The first thing we notice when opening the malicious document with Cerbero Suite is that it contains VBA code. If we glance over the code, we reach an interesting part.

This part of code dumps a VBE script to disk and executes it. VBE files are encoded VBS scripts and Cerbero Suite automatically decodes these scripts into readable VBS code.

In order to find the encoded script, we go to the “sdghfgjfgkgkghk.o” stream. If you don’t know where the encoded script begins, you can just advance the cursor in the hex view and keep on pressing “Ctrl+E” until Cerbero automatically detects the encoded script.

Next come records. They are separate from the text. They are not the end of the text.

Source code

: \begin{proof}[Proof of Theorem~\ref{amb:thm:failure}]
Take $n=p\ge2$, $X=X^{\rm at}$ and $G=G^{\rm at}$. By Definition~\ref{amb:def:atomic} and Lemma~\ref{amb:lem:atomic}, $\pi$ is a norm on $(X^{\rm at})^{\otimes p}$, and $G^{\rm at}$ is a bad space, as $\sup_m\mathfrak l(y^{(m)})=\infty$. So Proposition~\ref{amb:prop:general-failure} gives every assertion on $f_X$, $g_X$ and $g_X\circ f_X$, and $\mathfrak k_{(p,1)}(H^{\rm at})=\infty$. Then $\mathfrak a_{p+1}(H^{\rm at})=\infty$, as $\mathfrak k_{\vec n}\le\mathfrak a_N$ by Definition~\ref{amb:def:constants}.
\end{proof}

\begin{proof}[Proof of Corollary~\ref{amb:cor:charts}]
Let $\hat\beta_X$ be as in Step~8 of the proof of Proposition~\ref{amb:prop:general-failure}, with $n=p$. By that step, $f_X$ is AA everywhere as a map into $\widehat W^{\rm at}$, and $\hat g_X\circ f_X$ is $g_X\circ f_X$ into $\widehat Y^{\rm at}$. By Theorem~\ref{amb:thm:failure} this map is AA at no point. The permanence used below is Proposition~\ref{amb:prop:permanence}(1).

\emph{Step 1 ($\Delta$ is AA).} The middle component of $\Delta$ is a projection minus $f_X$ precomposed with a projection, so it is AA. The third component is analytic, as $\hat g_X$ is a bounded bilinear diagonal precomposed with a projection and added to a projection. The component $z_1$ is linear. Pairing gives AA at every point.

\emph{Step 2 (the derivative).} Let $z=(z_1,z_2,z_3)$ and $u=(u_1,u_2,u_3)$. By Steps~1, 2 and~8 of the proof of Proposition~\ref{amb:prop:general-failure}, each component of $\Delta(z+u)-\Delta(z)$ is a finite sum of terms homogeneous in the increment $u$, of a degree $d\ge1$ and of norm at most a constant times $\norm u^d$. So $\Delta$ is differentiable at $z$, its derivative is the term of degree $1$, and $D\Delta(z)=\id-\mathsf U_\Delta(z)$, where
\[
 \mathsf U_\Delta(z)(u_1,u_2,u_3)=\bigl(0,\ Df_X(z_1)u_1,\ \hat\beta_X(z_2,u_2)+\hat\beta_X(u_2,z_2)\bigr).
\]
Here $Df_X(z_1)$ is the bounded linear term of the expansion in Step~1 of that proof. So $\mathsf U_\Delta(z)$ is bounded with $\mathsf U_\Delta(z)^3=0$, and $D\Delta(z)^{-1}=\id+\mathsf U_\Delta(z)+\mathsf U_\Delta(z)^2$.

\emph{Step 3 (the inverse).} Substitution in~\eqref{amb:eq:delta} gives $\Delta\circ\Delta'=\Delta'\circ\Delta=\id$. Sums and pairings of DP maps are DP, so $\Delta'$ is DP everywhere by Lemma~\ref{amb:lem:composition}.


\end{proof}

Once we find the start of the VBE script, we press “OK” to load add the embedded object. Now we can inspect the child VBE object! As already mentioned, Cerbero automatically decodes the file so that we can analyze the VBS code.

We notice that the VBS code contains a very big string which looks like base64.


Following the huge base64 string, there are some lines of code which perform transformations on the string and dump the results to disk. We could use filters in Cerbero Suite to perform the same transformations and then decode the base64 string as a child object, but in this case it’s easier to just copy/paste the VBS code and let it decode the string.

ewfwegwh = [STRING]

ewfwegwh = Replace(ewfwegwh, Chr(45), Chr(43))
   ewfwegwh = Replace(ewfwegwh, Chr(95), Chr(47))

   Select Case (Len(ewfwegwh) Mod 4)
      Case 0: ewfwegwh = ewfwegwh
      Case 2: ewfwegwh = ewfwegwh + Chr(61) & Chr(61)
      Case 3: ewfwegwh = ewfwegwh + Chr(61)

   End Select
   pfkewfnnwg = gewgsdrtyutyk(ewfwegwh)
    pqwkdaiffewfgwerheejjej = gewgsdrtyutyk(pfkewfnnwg)

Function gewgsdrtyutyk(vsdvjtktk)
  Const KMOgsBIDf = "ABCDEFGHIJKLMNOPQRSTUVWXYZabcdefghijklmnopqrstuvwxyz0123456789+/"
  Dim rgfdb, sOut, groupBegin

  vsdvjtktk = Replace(vsdvjtktk, vbCrLf, "")
  vsdvjtktk = Replace(vsdvjtktk, vbTab, "")
  vsdvjtktk = Replace(vsdvjtktk, Chr(32), "")

  rgfdb = Len(vsdvjtktk)
  If rgfdb Mod 4 <> 0 Then
    Exit Function
  End If

  For groupBegin = 1 To rgfdb Step 4
    Dim numDataBytes, CharCounter, thisChar, thisData, nGroup, pOut
    numDataBytes = 3
    nGroup = 0

    For CharCounter = 0 To 3

      thisChar = Mid(vsdvjtktk, groupBegin + CharCounter, 1)

      If thisChar = Chr(61) Then
        numDataBytes = numDataBytes - 1
        thisData = 0
        thisData = InStr(1, KMOgsBIDf, thisChar, vbBinaryCompare) - 1
      End If
      If thisData = -1 Then
        Exit Function
      End If

      nGroup = 64 * nGroup + thisData

    nGroup = Hex(nGroup)

    nGroup = String(6 - Len(nGroup), Chr(48)) & nGroup

    pOut = Chr(CByte(Chr(38) & Chr(72) & Mid(nGroup, 1, 2))) + _
      Chr(CByte(Chr(38) & Chr(72) & Mid(nGroup, 3, 2))) + _
      Chr(CByte(Chr(38) & Chr(72) & Mid(nGroup, 5, 2)))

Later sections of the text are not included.